Mr Seabrook said: ' Among the four of us, where we have been successful is not in nicking clients from each other, but in getting work out of London and into Birmingham.
I am not saying clients do not move, or that there are not attempts to prise away clients from existing relationships.
But that does not usually succeed unless you are doing a bad job.'John Crabtree, senior partner at Wragge & Co, is equally sanguine.
His firm's turnover for this financial year so far is up 18% on last year, he says.
The threat from any newcomers needs to be kept in perspective, he adds.
'The four main firms in Birmingham collectively add up to 1600 people.
Dibbs has around 100, Garretts has not yet got one.
We can only assume that they have not succeeded in luring anybody out of another firm or they would have got them by now - and they would not be advertising.'Opinion seems to be that Garrett & Co will attract individual associates, rather than partners and their teams, and that - even if it drafts in senior people from outside - it will take a considerable amount of time before it becomes a serious player in the area.
No one thinks the firm will ultimately fail, or lose money, just that it will be a slow process.Digby Jones says Garrett & Co's Arthur Andersen link will be a substantial disadvantage if it is hoping for rapid growth.
'For that to happen, they need to get a rainmaker and his team.
The problem with Birmingham is that any rainmaker is going to have very, very big contacts with all the accountants in the area.
If he goes to Garretts, he knows that every other accountant in town will never send him work again.
Garretts is going to be competing against us, plus every accountancy firm.'Not surprisingly, Nick Seddon, head of company and commercial at Dibb Lupton's Birmingham office, rejects this picture of universal sweetness and light among solicitors and their clients in the city.

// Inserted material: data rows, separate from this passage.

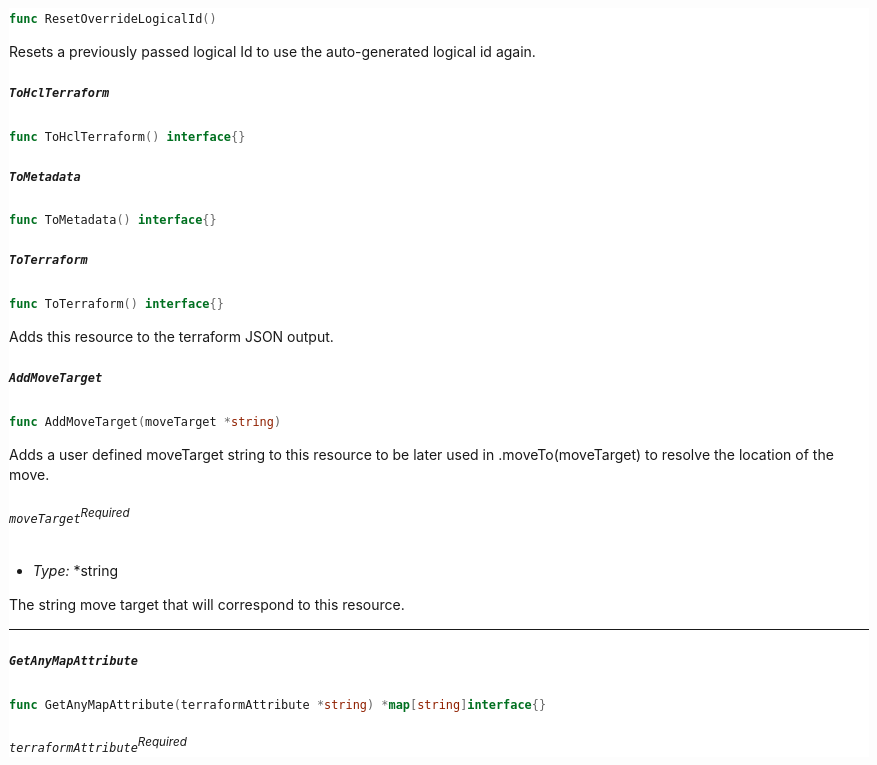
 ```go
func ResetOverrideLogicalId()
```

Resets a previously passed logical Id to use the auto-generated logical id again.

##### `ToHclTerraform` <a name="ToHclTerraform" id="@cdktf/provider-upcloud.storage.Storage.toHclTerraform"></a>

```go
func ToHclTerraform() interface{}
```

##### `ToMetadata` <a name="ToMetadata" id="@cdktf/provider-upcloud.storage.Storage.toMetadata"></a>

```go
func ToMetadata() interface{}
```

##### `ToTerraform` <a name="ToTerraform" id="@cdktf/provider-upcloud.storage.Storage.toTerraform"></a>

```go
func ToTerraform() interface{}
```

Adds this resource to the terraform JSON output.

##### `AddMoveTarget` <a name="AddMoveTarget" id="@cdktf/provider-upcloud.storage.Storage.addMoveTarget"></a>

```go
func AddMoveTarget(moveTarget *string)
```

Adds a user defined moveTarget string to this resource to be later used in .moveTo(moveTarget) to resolve the location of the move.

###### `moveTarget`<sup>Required</sup> <a name="moveTarget" id="@cdktf/provider-upcloud.storage.Storage.addMoveTarget.parameter.moveTarget"></a>

- *Type:* *string

The string move target that will correspond to this resource.

---

##### `GetAnyMapAttribute` <a name="GetAnyMapAttribute" id="@cdktf/provider-upcloud.storage.Storage.getAnyMapAttribute"></a>

```go
func GetAnyMapAttribute(terraformAttribute *string) *map[string]interface{}
```

###### `terraformAttribute`<sup>Required</sup> <a name="terraformAttribute" id="@cdktf/provider-upcloud.storage.Storage.getAnyMapAttribute.parameter.terraformAttribute"></a>
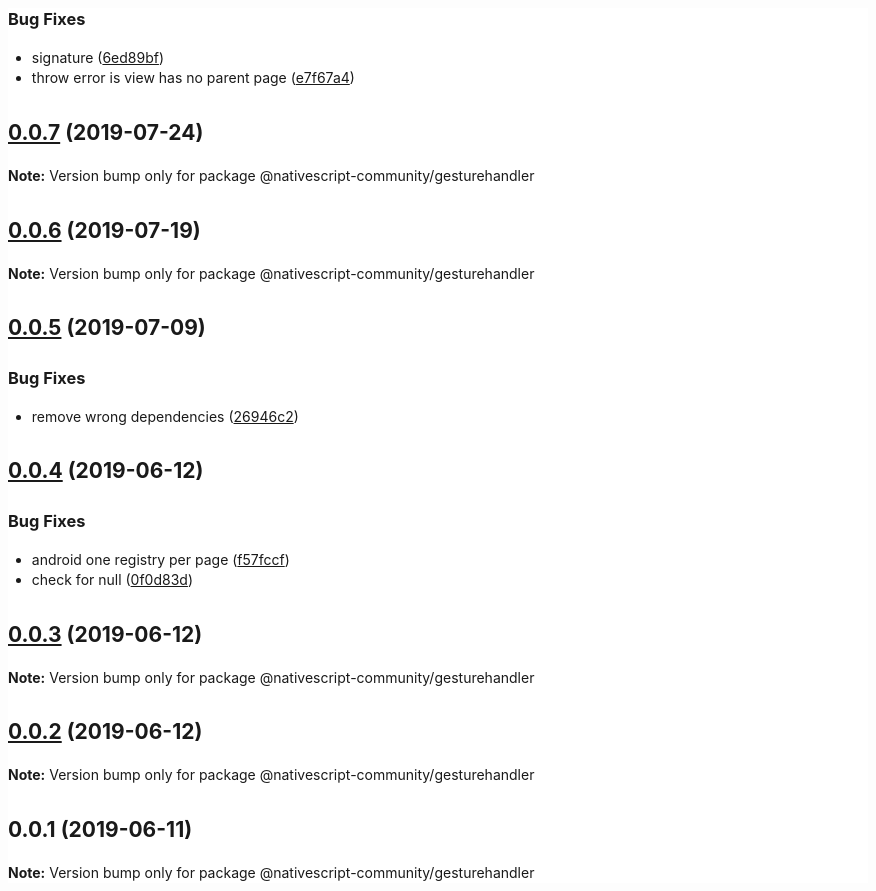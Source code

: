 ### Bug Fixes

-   signature ([6ed89bf](https://github.com/nativescript-community/gesturehandler/commit/6ed89bf))
-   throw error is view has no parent page ([e7f67a4](https://github.com/nativescript-community/gesturehandler/commit/e7f67a4))

## [0.0.7](https://github.com/nativescript-community/gesturehandler/compare/v0.0.6...v0.0.7) (2019-07-24)

**Note:** Version bump only for package @nativescript-community/gesturehandler

## [0.0.6](https://github.com/nativescript-community/gesturehandler/compare/v0.0.5...v0.0.6) (2019-07-19)

**Note:** Version bump only for package @nativescript-community/gesturehandler

## [0.0.5](https://github.com/nativescript-community/gesturehandler/compare/v0.0.4...v0.0.5) (2019-07-09)

### Bug Fixes

-   remove wrong dependencies ([26946c2](https://github.com/nativescript-community/gesturehandler/commit/26946c2))

## [0.0.4](https://github.com/nativescript-community/gesturehandler/compare/v0.0.3...v0.0.4) (2019-06-12)

### Bug Fixes

-   android one registry per page ([f57fccf](https://github.com/nativescript-community/gesturehandler/commit/f57fccf))
-   check for null ([0f0d83d](https://github.com/nativescript-community/gesturehandler/commit/0f0d83d))

## [0.0.3](https://github.com/nativescript-community/gesturehandler/compare/v0.0.2...v0.0.3) (2019-06-12)

**Note:** Version bump only for package @nativescript-community/gesturehandler

## [0.0.2](https://github.com/nativescript-community/gesturehandler/compare/v0.0.1...v0.0.2) (2019-06-12)

**Note:** Version bump only for package @nativescript-community/gesturehandler

## 0.0.1 (2019-06-11)

**Note:** Version bump only for package @nativescript-community/gesturehandler
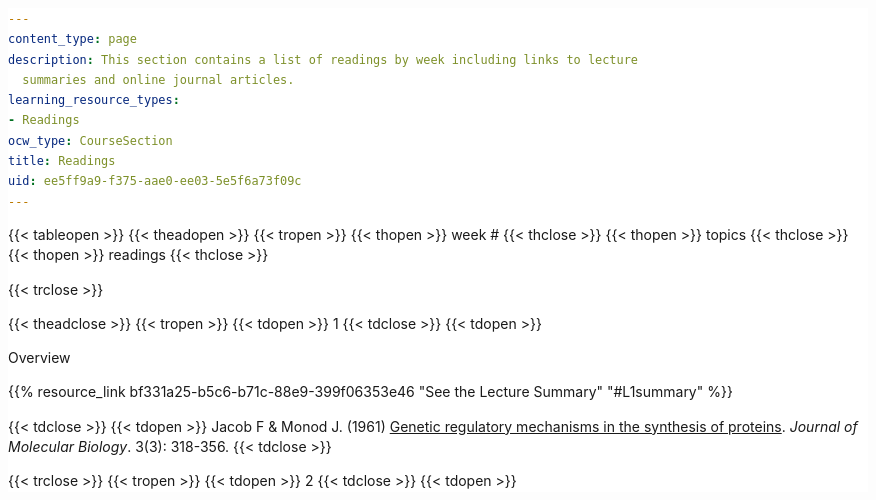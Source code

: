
 ```yaml
---
content_type: page
description: This section contains a list of readings by week including links to lecture
  summaries and online journal articles.
learning_resource_types:
- Readings
ocw_type: CourseSection
title: Readings
uid: ee5ff9a9-f375-aae0-ee03-5e5f6a73f09c
---
```


{{< tableopen >}}
{{< theadopen >}}
{{< tropen >}}
{{< thopen >}}
week #
{{< thclose >}}
{{< thopen >}}
topics
{{< thclose >}}
{{< thopen >}}
readings
{{< thclose >}}

{{< trclose >}}

{{< theadclose >}}
{{< tropen >}}
{{< tdopen >}}
1
{{< tdclose >}}
{{< tdopen >}}


Overview

{{% resource_link bf331a25-b5c6-b71c-88e9-399f06353e46 "See the Lecture Summary" "#L1summary" %}}


{{< tdclose >}}
{{< tdopen >}}
Jacob F & Monod J. (1961) [Genetic regulatory mechanisms in the synthesis of proteins](https://www.sciencedirect.com/science/article/pii/S0022283661800727?via%3Dihub). _Journal of Molecular Biology_. 3(3): 318-356.
{{< tdclose >}}

{{< trclose >}}
{{< tropen >}}
{{< tdopen >}}
2
{{< tdclose >}}
{{< tdopen >}}
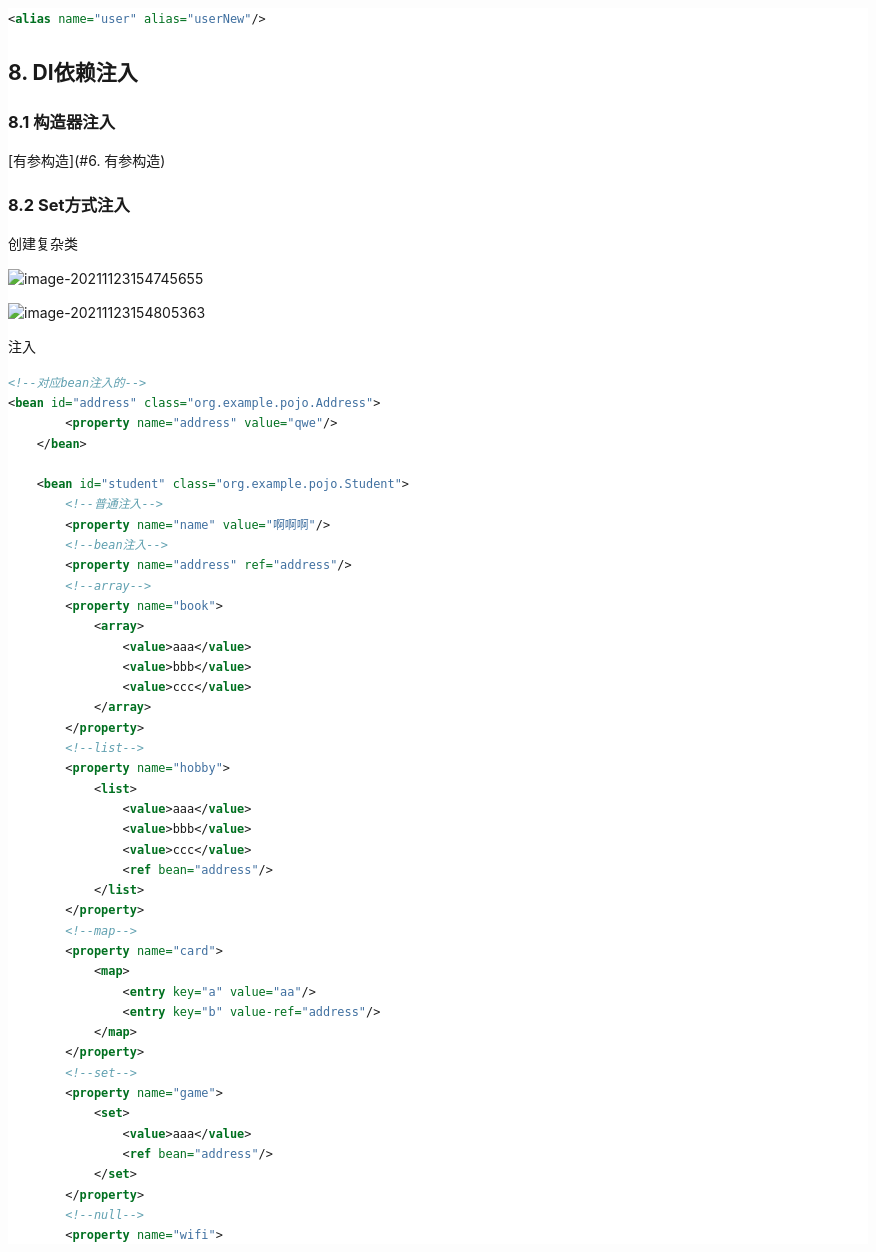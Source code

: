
 ```xml
<alias name="user" alias="userNew"/>
```

## 8. DI依赖注入

### 8.1 构造器注入

[有参构造](#6. 有参构造)

### 8.2 Set方式注入

创建复杂类

![image-20211123154745655](https://ytc-picgo.oss-cn-shanghai.aliyuncs.com/image-20211123154745655.png)

![image-20211123154805363](https://ytc-picgo.oss-cn-shanghai.aliyuncs.com/image-20211123154805363.png)

注入

```xml
<!--对应bean注入的-->
<bean id="address" class="org.example.pojo.Address">
        <property name="address" value="qwe"/>
    </bean>

    <bean id="student" class="org.example.pojo.Student">
        <!--普通注入-->
        <property name="name" value="啊啊啊"/>
        <!--bean注入-->
        <property name="address" ref="address"/>
        <!--array-->
        <property name="book">
            <array>
                <value>aaa</value>
                <value>bbb</value>
                <value>ccc</value>
            </array>
        </property>
        <!--list-->
        <property name="hobby">
            <list>
                <value>aaa</value>
                <value>bbb</value>
                <value>ccc</value>
                <ref bean="address"/>
            </list>
        </property>
        <!--map-->
        <property name="card">
            <map>
                <entry key="a" value="aa"/>
                <entry key="b" value-ref="address"/>
            </map>
        </property>
        <!--set-->
        <property name="game">
            <set>
                <value>aaa</value>
                <ref bean="address"/>
            </set>
        </property>
        <!--null-->
        <property name="wifi">
```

A former partner at Needham & James who has worked for 15 years in the city, he rather doubts that Birmingham clients are any more loyal than those elsewhere.
Despite the protestations of the fab four, Dibbs is winning clients from them, he says.But he does not pretend that there have not been problems.
'Speaking as an ex-Needhams person, I think there was an assumption from Dibbs that they would come in with a solid base from Needhams and turn that into something much more, quite quickly.' That it has not worked out quite like this is less a failure of the firm to win new clients than its need to sort out the internal structure of the firm first.
'That has delayed our emergence into the next stage of development,' he said.Mr Seddon does not underestimate the difficulties Garrett & Co will face but says the big four are, perhaps, not as invincible as they like to claim.Unlike Digby Jones, he does not believe there is enough work in the city for everyone, and predicts a shake out over the next few years.
'There is not enough to feed the big firms that are here already, never mind to feed those firms plus Garrett & Co, plus whoever else comes.
There is going to be a hard-fought battle over the next four to five years.'Long established firms will not necessarily have the advantage, he says.
Firms like Dibbs and Garrett come to Birmingham, not to make a quick killing, but for long-term strategic reasons.For itself, Garrett & Co appears somewhat downbeat about its prospects in Birmingham.
Managing partner Julia Chain will say only that it is very early days and that the firm has no fixed ideas about how the branch will develop.
Her caution may be because - as the estab lished firms would have you believe - things are not going well (rumour has it that a senior partner at one of the gang of four turned down an offer of £300,000 to join), or - equally plausibly - because she is keeping her powder dry.
In the short time since its inception, Garrett & Co has made its name for what it does - not what it talks about doing.Arthur Andersen is already a strong presence in the area and is wealthy enough to put considerable resources into the project.And with Birmingham such an idyll of professional harmony, blissfully contented clients and solicitors who eschew material gain for job satisfaction, surely many more firms can be expected to flock there.